Oh boy... you opened up Pandora's box with this one .  As you say, it's subjective...however, IMHO, it is unquestionably pro hockey players.  They are the most skilled athletes on the planet.  The combination of skills, in terms of hand/eye, skating (alone) and physicality of the game put these people on top.


----------



## happy9

Dubs said:


> Oh boy... you opened up Pandora's box with this one .  As you say, it's subjective...however, IMHO, it is unquestionably pro hockey players.  They are the most skilled athletes on the planet.  The combination of skills, in terms of hand/eye, skating (alone) and physicality of the game put these people on top.


Hockey players are cool and have a unique skill.  I won't argue that at all.  I bet you Larry Bird played hockey and decided to play basketball..


----------



## Soccer43

how are you defining "best athlete"?  what is your criteria for that list?


----------



## LASTMAN14

happy9 said:


> That's a great question and answers will very due to subjectivity.  I personally think, in terms of being athletic, basketball players are the greatest athletes on the planet.  There are plenty of players in the NFL who were collegiate basketball players (Antonio Gates, Julius Peppers, Jimmy Graham come to mind).  I think it's a matter of opinion.  Then there are the NBA players who were influenced by soccer -  Steve Nash, Jason Kidd, Kobe Bryant, Luca Doncic, Leandro Barbosa.   I'm sure there are others. Maybe Messi played another sport, but I doubt it.  Can you imagine Lebron James playing the 9 or the 4?  He's an incredible athlete and likely could have played in the NFL.
> 
> The list is open to debate of course.  Toughest athletes on the planet? --> Cyclist on the Pro Tour.
> 
> My point is that in the US, the athletic kids gravitate towards the sports on TV, the sport where they can idolize someone.  Not too many kids in Milwaukee know who  Michael Bradley, Jozy Altidore or Clint Dempsey are.  There are some kids who do, but most kids haven't a clue.

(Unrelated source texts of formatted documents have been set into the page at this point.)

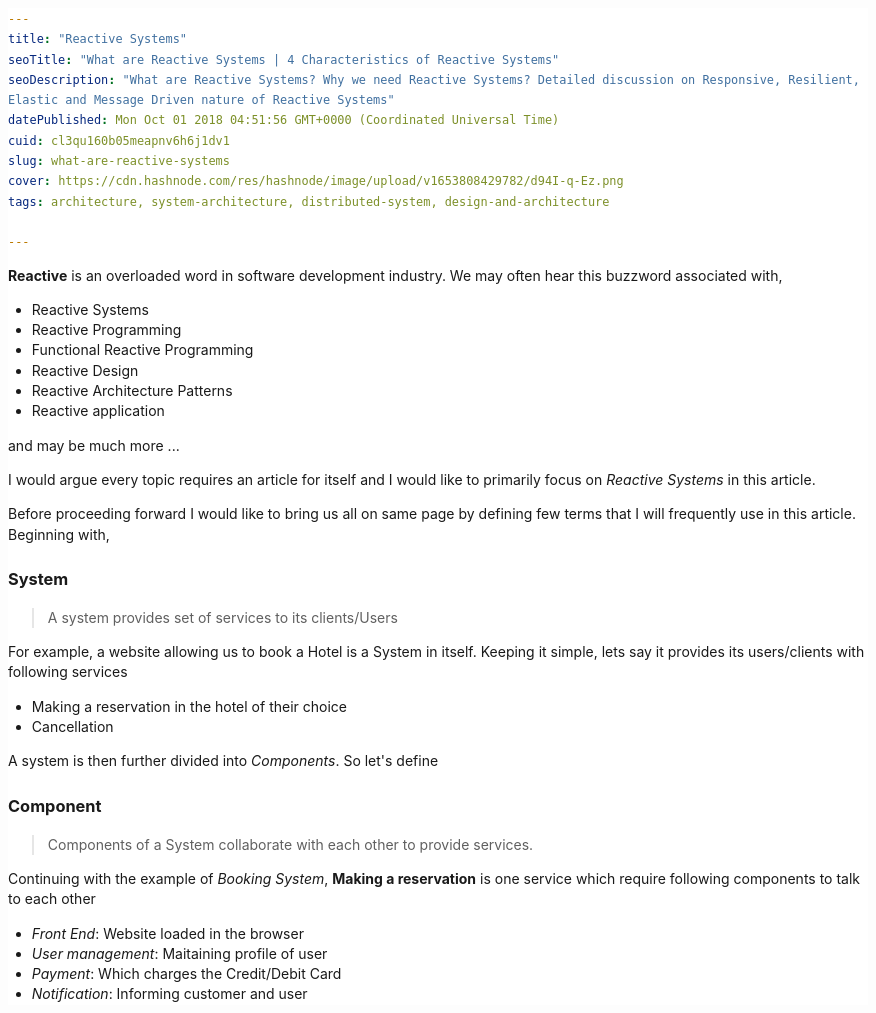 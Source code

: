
 ```yaml
---
title: "Reactive Systems"
seoTitle: "What are Reactive Systems | 4 Characteristics of Reactive Systems"
seoDescription: "What are Reactive Systems? Why we need Reactive Systems? Detailed discussion on Responsive, Resilient, Elastic and Message Driven nature of Reactive Systems"
datePublished: Mon Oct 01 2018 04:51:56 GMT+0000 (Coordinated Universal Time)
cuid: cl3qu160b05meapnv6h6j1dv1
slug: what-are-reactive-systems
cover: https://cdn.hashnode.com/res/hashnode/image/upload/v1653808429782/d94I-q-Ez.png
tags: architecture, system-architecture, distributed-system, design-and-architecture

---
```


**Reactive** is an overloaded word in software development industry. We may often hear this buzzword associated with,
- Reactive Systems
- Reactive Programming
- Functional Reactive Programming
- Reactive Design
- Reactive Architecture Patterns
- Reactive application

and may be much more ...



I would argue every topic requires an article for itself and I would like to primarily focus on *Reactive Systems* in this article. 



Before proceeding forward I would like to bring us all on same page by defining few terms that I will frequently use in this article. Beginning with,

### System
> A system provides set of services to its clients/Users



For example, a website allowing us to book a Hotel is a System in itself. Keeping it simple, lets say it provides its users/clients with following services
- Making a reservation in the hotel of their choice
- Cancellation

A system is then further divided into *Components*. So let's define

### Component
> Components of a System collaborate with each other to provide services.



Continuing with the example of *Booking System*, **Making a reservation** is one service which require following components to talk to each other
- *Front End*: Website loaded in the browser
- *User management*: Maitaining profile of user
- *Payment*: Which charges the Credit/Debit Card
- *Notification*: Informing customer and user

Very good response. And any answer is subjective. No doubt that’s true. The examples in the list of athletes was strong. And the mention of basketball in its own and as Dubs suggesting of hockey makes a strong case as well. I agree that these two sports may have the best well rounded athletes especially at the pro/int level. Do you think that most of those athletes based on purely their athletic aptitude (not training in a sport) and physical build (height, natural weight, etc) could actually play soccer at the highest level?


----------



## Messi>CR7

happy9 said:


> That's a great question and answers will very due to subjectivity.  I personally think, in terms of being athletic, basketball players are the greatest athletes on the planet.  There are plenty of players in the NFL who were collegiate basketball players (Antonio Gates, Julius Peppers, Jimmy Graham come to mind).  I think it's a matter of opinion.  Then there are the NBA players who were influenced by soccer -  Steve Nash, Jason Kidd, Kobe Bryant, Luca Doncic, Leandro Barbosa.   I'm sure there are others. Maybe Messi played another sport, but I doubt it.  Can you imagine Lebron James playing the 9 or the 4?  He's an incredible athlete and likely could have played in the NFL.
> 
> The list is open to debate of course.  Toughest athletes on the planet? --> Cyclist on the Pro Tour.
> 
> My point is that in the US, the athletic kids gravitate towards the sports on TV, the sport where they can idolize someone.  Not too many kids in Milwaukee know who  Michael Bradley, Jozy Altidore or Clint Dempsey are.  There are some kids who do, but most kids haven't a clue.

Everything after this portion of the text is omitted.